Extending delb¶

Note

There are actually two packages that are installed with delb: delb and _delb. As the underscore indicates, the latter is exposing private parts of the API while the first is re-exposing what is deemed to be public from that one and additional contents. As a rule of thumb, use the public API in applications and the private API in delb extensions. By doing so, you can avoid circular dependencies if your extension (or other code that it depends on) uses contents from the _delb package.

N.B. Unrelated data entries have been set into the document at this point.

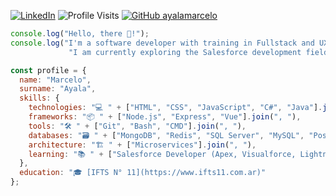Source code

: [![LinkedIn](https://custom-icon-badges.demolab.com/badge/LinkedIn-0A66C2?logo=linkedin-white&logoColor=fff)](https://www.linkedin.com/in/ayalamarceloruben/)
![Profile Visits](https://img.shields.io/endpoint?url=https://yasinkalkan.com/api/githubvisitorstats/track/?user=ayalamarcelo)
[![GitHub ayalamarcelo](https://img.shields.io/github/followers/ayalamarcelo?label=follow&style=social)](https://discord.com/ayalamarcelo)

```js
console.log("Hello, there 👋!");
console.log("I'm a software developer with training in Fullstack and UX design.",
             "I am currently exploring the Salesforce development field.");
```

```js
const profile = {
  name: "Marcelo",
  surname: "Ayala",
  skills: {
    technologies: "💻 " + ["HTML", "CSS", "JavaScript", "C#", "Java"].join(", "),
    frameworks: "📦 " + ["Node.js", "Express", "Vue"].join(", "),
    tools: "🛠️ " + ["Git", "Bash", "CMD"].join(", "),
    databases: "🗃️ " + ["MongoDB", "Redis", "SQL Server", "MySQL", "PostgreSQL"].join(", "),
    architecture: "🏗️ " + ["Microservices"].join(", "),
    learning: "📚 " + ["Salesforce Developer (Apex, Visualforce, Lightning)"].join(", "),
  },
  education: "🎓 [IFTS N° 11](https://www.ifts11.com.ar)"
};
```
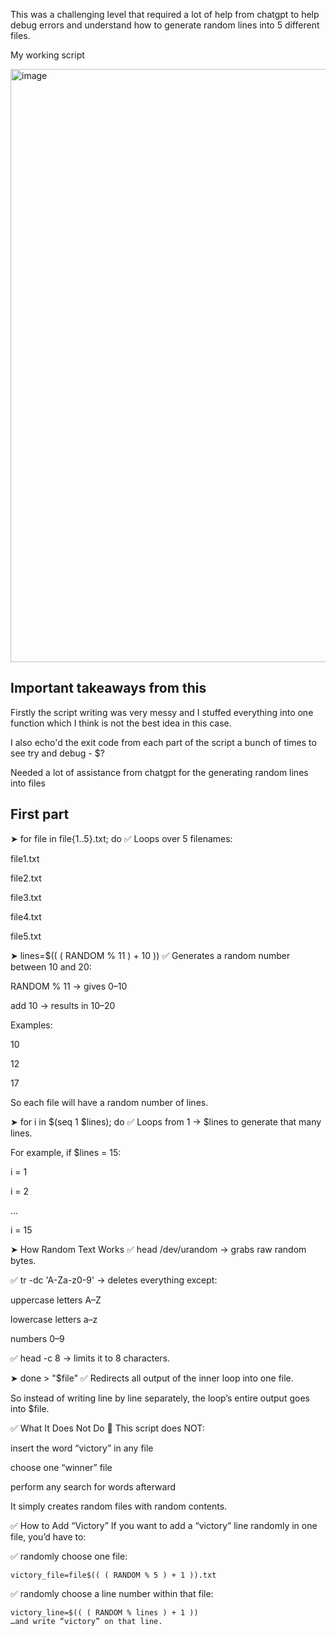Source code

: This was a challenging level that required a lot of help from chatgpt to help debug errors and understand how to generate random lines into 5 different files.

My working script

<img width="637" height="949" alt="image" src="https://github.com/user-attachments/assets/8184c792-9973-46e7-8d74-5fedacccfc1e" />


Important takeaways from this 
---

Firstly the script writing was very messy and I stuffed everything into one function which I think is not the best idea in this case.

I also echo'd the exit code from each part of the script a bunch of times to see try and debug - $? 

Needed a lot of assistance from chatgpt for the generating random lines into files 

First part 
---
➤ for file in file{1..5}.txt; do
✅ Loops over 5 filenames:

file1.txt

file2.txt

file3.txt

file4.txt

file5.txt

➤ lines=$(( ( RANDOM % 11 ) + 10 ))
✅ Generates a random number between 10 and 20:

RANDOM % 11 → gives 0–10

add 10 → results in 10–20

Examples:

10

12

17

So each file will have a random number of lines.

➤ for i in $(seq 1 $lines); do
✅ Loops from 1 → $lines to generate that many lines.

For example, if $lines = 15:

i = 1

i = 2

...

i = 15

➤ How Random Text Works
✅ head /dev/urandom → grabs raw random bytes.

✅ tr -dc 'A-Za-z0-9' → deletes everything except:

uppercase letters A–Z

lowercase letters a–z

numbers 0–9

✅ head -c 8 → limits it to 8 characters.

➤ done > "$file"
✅ Redirects all output of the inner loop into one file.

So instead of writing line by line separately, the loop’s entire output goes into $file.


✅ What It Does Not Do
🚫 This script does NOT:

insert the word “victory” in any file

choose one “winner” file

perform any search for words afterward

It simply creates random files with random contents.

✅ How to Add “Victory”
If you want to add a “victory” line randomly in one file, you’d have to:

✅ randomly choose one file:
```
victory_file=file$(( ( RANDOM % 5 ) + 1 )).txt
```

✅ randomly choose a line number within that file:

```
victory_line=$(( ( RANDOM % lines ) + 1 ))
…and write “victory” on that line.
```
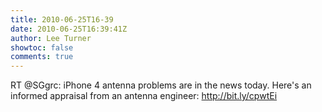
 ```yaml
---
title: 2010-06-25T16-39
date: 2010-06-25T16:39:41Z
author: Lee Turner
showtoc: false
comments: true
---
```


RT @SGgrc: iPhone 4 antenna problems are in the news today. Here's an informed appraisal from an antenna engineer: http://bit.ly/cpwtEi

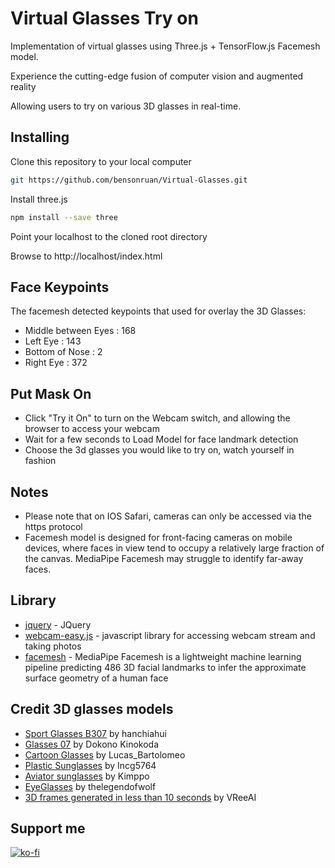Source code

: # Virtual Glasses Try on

Implementation of virtual glasses using Three.js + TensorFlow.js Facemesh model. 

Experience the cutting-edge fusion of computer vision and augmented reality

Allowing users to try on various 3D glasses in real-time.

## Installing
Clone this repository to your local computer
``` bash
git https://github.com/bensonruan/Virtual-Glasses.git
```
Install three.js
``` bash
npm install --save three
```
Point your localhost to the cloned root directory

Browse to http://localhost/index.html 

## Face Keypoints 
The facemesh detected keypoints that used for overlay the 3D Glasses:
* Middle between Eyes : 168
* Left Eye : 143
* Bottom of Nose : 2
* Right Eye : 372

## Put Mask On
* Click "Try it On" to turn on the Webcam switch, and allowing the browser to access your webcam 
* Wait for a few seconds to Load Model for face landmark detection
* Choose the 3d glasses you would like to try on, watch yourself in fashion

## Notes
* Please note that on IOS Safari, cameras can only be accessed via the https protocol 
* Facemesh model is designed for front-facing cameras on mobile devices, where faces in view tend to occupy a relatively large fraction of the canvas. MediaPipe Facemesh may struggle to identify far-away faces.

## Library
* [jquery](https://code.jquery.com/jquery-3.3.1.min.js) - JQuery
* [webcam-easy.js](https://github.com/bensonruan/webcam-easy) - javascript library for accessing webcam stream and taking photos
* [facemesh](https://github.com/tensorflow/tfjs-models/tree/master/facemesh) - MediaPipe Facemesh is a lightweight machine learning pipeline predicting 486 3D facial landmarks to infer the approximate surface geometry of a human face

## Credit 3D glasses models
* [Sport Glasses B307](https://sketchfab.com/3d-models/sport-glasses-b307-7630c4ac090c42598de43d47554b4cf4
) by	hanchiahui
* [Glasses 07](https://sketchfab.com/3d-models/glasses-07-06b22104f56a4356aa9ffa825abd8d6b) by	Dokono Kinokoda
* [Cartoon Glasses](https://sketchfab.com/3d-models/cartoon-glasses-fddd63a49615405fb17f5c7ff65345c2) by	Lucas_Bartolomeo
* [Plastic Sunglasses](https://sketchfab.com/3d-models/plastic-sunglasses-d5417dcb97fb41b39f57fc8772a7ecab) by	Incg5764
* [Aviator sunglasses](https://sketchfab.com/3d-models/aviator-sunglasses-00d1cb5aa82745228a3b764c97f867de
) by	Kimppo
* [EyeGlasses](https://sketchfab.com/3d-models/eyeglasses-8ec54755399a4eca8a1356812e68fe02) by	thelegendofwolf
* [3D frames generated in less than 10 seconds](https://sketchfab.com/3d-models/3d-frames-generated-in-less-than-10-seconds-5cc3b37589ba43148352c850a764b2db
) by	VReeAI

## Support me 
[![ko-fi](https://ko-fi.com/img/githubbutton_sm.svg)](https://ko-fi.com/W7W6METMY)
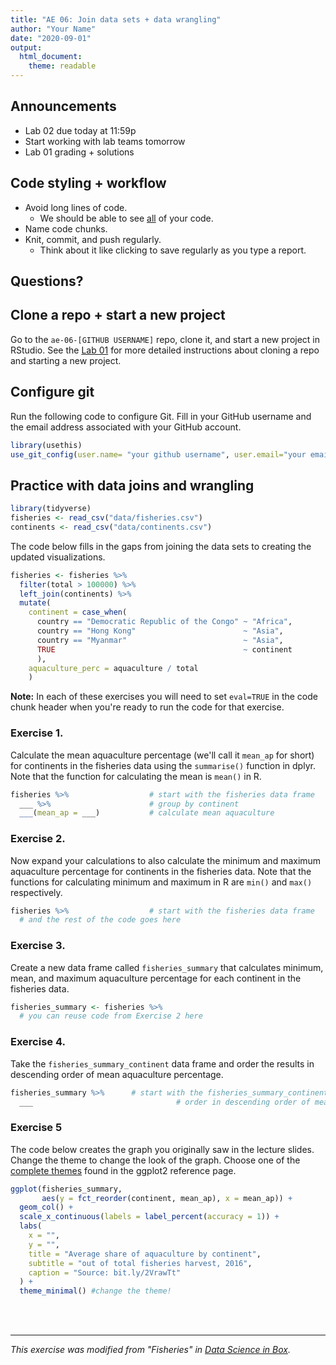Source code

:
 ```yaml
---
title: "AE 06: Join data sets + data wrangling"
author: "Your Name"
date: "2020-09-01"
output: 
  html_document:
    theme: readable
---
```


## Announcements

- Lab 02 due today at 11:59p
- Start working with lab teams tomorrow
- Lab 01 grading + solutions

## Code styling + workflow 

- Avoid long lines of code. 
  - We should be able to see <u>all</u> of your code.
- Name code chunks.
- Knit, commit, and push regularly. 
  - Think about it like clicking to save regularly as you type a report.


## Questions? 


## Clone a repo + start a new project

Go to the `ae-06-[GITHUB USERNAME]` repo, clone it, and start a new project in RStudio. See the [Lab 01](https://sta199-fa20-002.netlify.app/labs/lab-01-hello-r.html#getting-started) for more detailed instructions about cloning a repo and starting a new project. 

## Configure git

Run the following code to configure Git. Fill in your GitHub username and the email address associated with your GitHub account. 


```r
library(usethis)
use_git_config(user.name= "your github username", user.email="your email")
```

## Practice with data joins and wrangling


```r
library(tidyverse)
fisheries <- read_csv("data/fisheries.csv")
continents <- read_csv("data/continents.csv")
```

The code below fills in the gaps from joining the data sets to creating the updated visualizations. 


```r
fisheries <- fisheries %>%
  filter(total > 100000) %>%
  left_join(continents) %>%
  mutate(
    continent = case_when(
      country == "Democratic Republic of the Congo" ~ "Africa",
      country == "Hong Kong"                        ~ "Asia",
      country == "Myanmar"                          ~ "Asia",
      TRUE                                          ~ continent
      ),
    aquaculture_perc = aquaculture / total
    )
```

**Note:** In each of these exercises you will need to set `eval=TRUE` in the code chunk header when you're 
ready to run the code for that exercise.

### Exercise 1.

Calculate the mean aquaculture percentage (we'll call it `mean_ap` for short) 
for continents in the fisheries data using the `summarise()` function in dplyr. 
Note that the function for calculating the mean is `mean()` in R.


```r
fisheries %>%                  # start with the fisheries data frame
  ___ %>%                      # group by continent
  ___(mean_ap = ___)           # calculate mean aquaculture
```

### Exercise 2.

Now expand your calculations to also calculate the minimum and maximum 
aquaculture percentage for continents in the fisheries data. Note that the 
functions for calculating minimum and maximum in R are `min()` and `max()`
respectively.


```r
fisheries %>%                  # start with the fisheries data frame
  # and the rest of the code goes here         
```

### Exercise 3.

Create a new data frame called `fisheries_summary` that calculates 
minimum, mean, and maximum aquaculture percentage for each continent in the 
fisheries data. 


```r
fisheries_summary <- fisheries %>%
  # you can reuse code from Exercise 2 here                        
```

### Exercise 4.

Take the `fisheries_summary_continent` data frame and order the results in descending 
order of mean aquaculture percentage.


```r
fisheries_summary %>%      # start with the fisheries_summary_continent data frame
  ___                                # order in descending order of mean_ap
```

### Exercise 5

The code below creates the graph you originally saw in the lecture slides. Change the theme to change the look of the graph. Choose one of the [complete themes](https://ggplot2.tidyverse.org/reference/ggtheme.html) found in the ggplot2 reference page.


```r
ggplot(fisheries_summary, 
       aes(y = fct_reorder(continent, mean_ap), x = mean_ap)) +
  geom_col() +
  scale_x_continuous(labels = label_percent(accuracy = 1)) +
  labs(
    x = "",
    y = "",
    title = "Average share of aquaculture by continent",
    subtitle = "out of total fisheries harvest, 2016",
    caption = "Source: bit.ly/2VrawTt"
  ) +
  theme_minimal() #change the theme!
```

<br><br>

<hr> 

*This exercise was modified from "Fisheries" in [Data Science in Box](https://datasciencebox.org/).*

delb offers a plugin system to facilitate the extendability of a few of its mechanics with Python packages. A package that extends its functionality must provide entrypoint metadata for an entrypoint group named delb that points to modules that contain extensions. Some extensions have to be decorated with specific methods of the plugin manager object. Authors are encouraged to prefix their package names with delb- in order to increase discoverability.

These extension types are currently available:

Document loaders

Loaders are functions that try to make sense of any given input value, and if they can they return a parsed document.

Document loaders

Parser adapters

Parser adapters can plug to XML parser implementations.

Parser adapters

XPath functions

Custom XPath functions can be used in XPath predicate expressions.

XPath functions

Document mixin classes

Mixins add functionality / information to delb.Document (instead of inheriting from it). That allows applications to rely optionally on the availability of plugins and to combine various extensions.

Document mixin classes

Document subclasses

Subclasses can be used to provide distinct models of arbitrary aspects for contents that are represented by a specific encoding. They can optionally implement a test method to qualify themself as default class for recognized contents.

Document subclasses

The designated means of communication between extensions is the config argument to the loader respectively the instance property of a document instance with that name.

Warning

A module that contains plugins and any module it is explicitly or implicitly importing must not import anything from the delb package, because that would initiate the collection of plugin implementations. And these wouldn’t have been completely registered at that point. Import the required module members from the according path in the _delb package instead.

Caution

Mind to re-install a package in development when its entrypoint specification changed.

There’s a repository that outlines the mechanics as developer reference: https://github.com/delb-xml/delb-py-reference-plugins

There’s also the delb-existdb project that implements the loader and document mixin plugin types to interact with eXist-db as storage.

Document loaders¶

Loaders are registered with this decorator:

_delb.plugins.plugin_manager.register_loader(before: LoaderConstraint = None, after: LoaderConstraint = None) → SecondOrderDecorator¶

Registers a document loader.

An example module that is specified as delb plugin for an IPFS loader might look like this:

from os import getenv
from types import SimpleNamespace
from typing import Any

from _delb.plugins import plugin_manager
from _delb.plugins.web_loader import web_loader
from _delb.typing import LoaderResult


IPFS_GATEWAY = getenv("IPFS_GATEWAY_PREFIX", "https://ipfs.io/ipfs/")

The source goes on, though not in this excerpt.